» Task item
Retype the entries below exactly, and keep every picture out of your version.

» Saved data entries
____

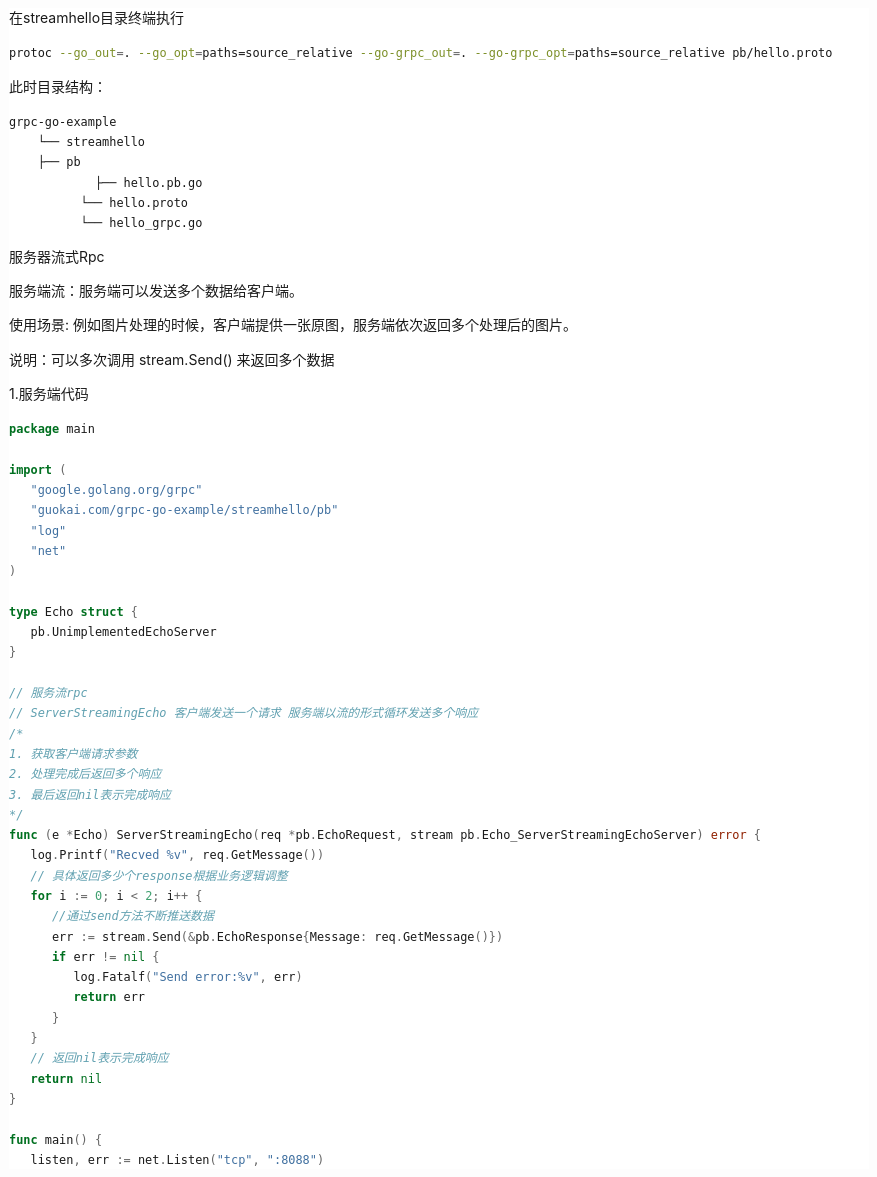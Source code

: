 在streamhello目录终端执行

```sh
protoc --go_out=. --go_opt=paths=source_relative --go-grpc_out=. --go-grpc_opt=paths=source_relative pb/hello.proto
```

此时目录结构：

```
grpc-go-example
	└── streamhello
    ├── pb
    		├── hello.pb.go
    	  └── hello.proto
    	  └── hello_grpc.go
```



服务器流式Rpc

服务端流：服务端可以发送多个数据给客户端。

使用场景: 例如图片处理的时候，客户端提供一张原图，服务端依次返回多个处理后的图片。

说明：可以多次调用 stream.Send() 来返回多个数据

1.服务端代码

```go
package main

import (
   "google.golang.org/grpc"
   "guokai.com/grpc-go-example/streamhello/pb"
   "log"
   "net"
)

type Echo struct {
   pb.UnimplementedEchoServer
}

// 服务流rpc
// ServerStreamingEcho 客户端发送一个请求 服务端以流的形式循环发送多个响应
/*
1. 获取客户端请求参数
2. 处理完成后返回多个响应
3. 最后返回nil表示完成响应
*/
func (e *Echo) ServerStreamingEcho(req *pb.EchoRequest, stream pb.Echo_ServerStreamingEchoServer) error {
   log.Printf("Recved %v", req.GetMessage())
   // 具体返回多少个response根据业务逻辑调整
   for i := 0; i < 2; i++ {
      //通过send方法不断推送数据
      err := stream.Send(&pb.EchoResponse{Message: req.GetMessage()})
      if err != nil {
         log.Fatalf("Send error:%v", err)
         return err
      }
   }
   // 返回nil表示完成响应
   return nil
}

func main() {
   listen, err := net.Listen("tcp", ":8088")
```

____

» Answer to the exercise
Source code

: 在streamhello目录终端执行

```sh
protoc --go_out=. --go_opt=paths=source_relative --go-grpc_out=. --go-grpc_opt=paths=source_relative pb/hello.proto
```

此时目录结构：

```
grpc-go-example
	└── streamhello
    ├── pb
    		├── hello.pb.go
    	  └── hello.proto
    	  └── hello_grpc.go
```



服务器流式Rpc

服务端流：服务端可以发送多个数据给客户端。

使用场景: 例如图片处理的时候，客户端提供一张原图，服务端依次返回多个处理后的图片。

说明：可以多次调用 stream.Send() 来返回多个数据

1.服务端代码

```go
package main

import (
   "google.golang.org/grpc"
   "guokai.com/grpc-go-example/streamhello/pb"
   "log"
   "net"
)

type Echo struct {
   pb.UnimplementedEchoServer
}

// 服务流rpc
// ServerStreamingEcho 客户端发送一个请求 服务端以流的形式循环发送多个响应
/*
1. 获取客户端请求参数
2. 处理完成后返回多个响应
3. 最后返回nil表示完成响应
*/
func (e *Echo) ServerStreamingEcho(req *pb.EchoRequest, stream pb.Echo_ServerStreamingEchoServer) error {
   log.Printf("Recved %v", req.GetMessage())
   // 具体返回多少个response根据业务逻辑调整
   for i := 0; i < 2; i++ {
      //通过send方法不断推送数据
      err := stream.Send(&pb.EchoResponse{Message: req.GetMessage()})
      if err != nil {
         log.Fatalf("Send error:%v", err)
         return err
      }
   }
   // 返回nil表示完成响应
   return nil
}

func main() {
   listen, err := net.Listen("tcp", ":8088")
```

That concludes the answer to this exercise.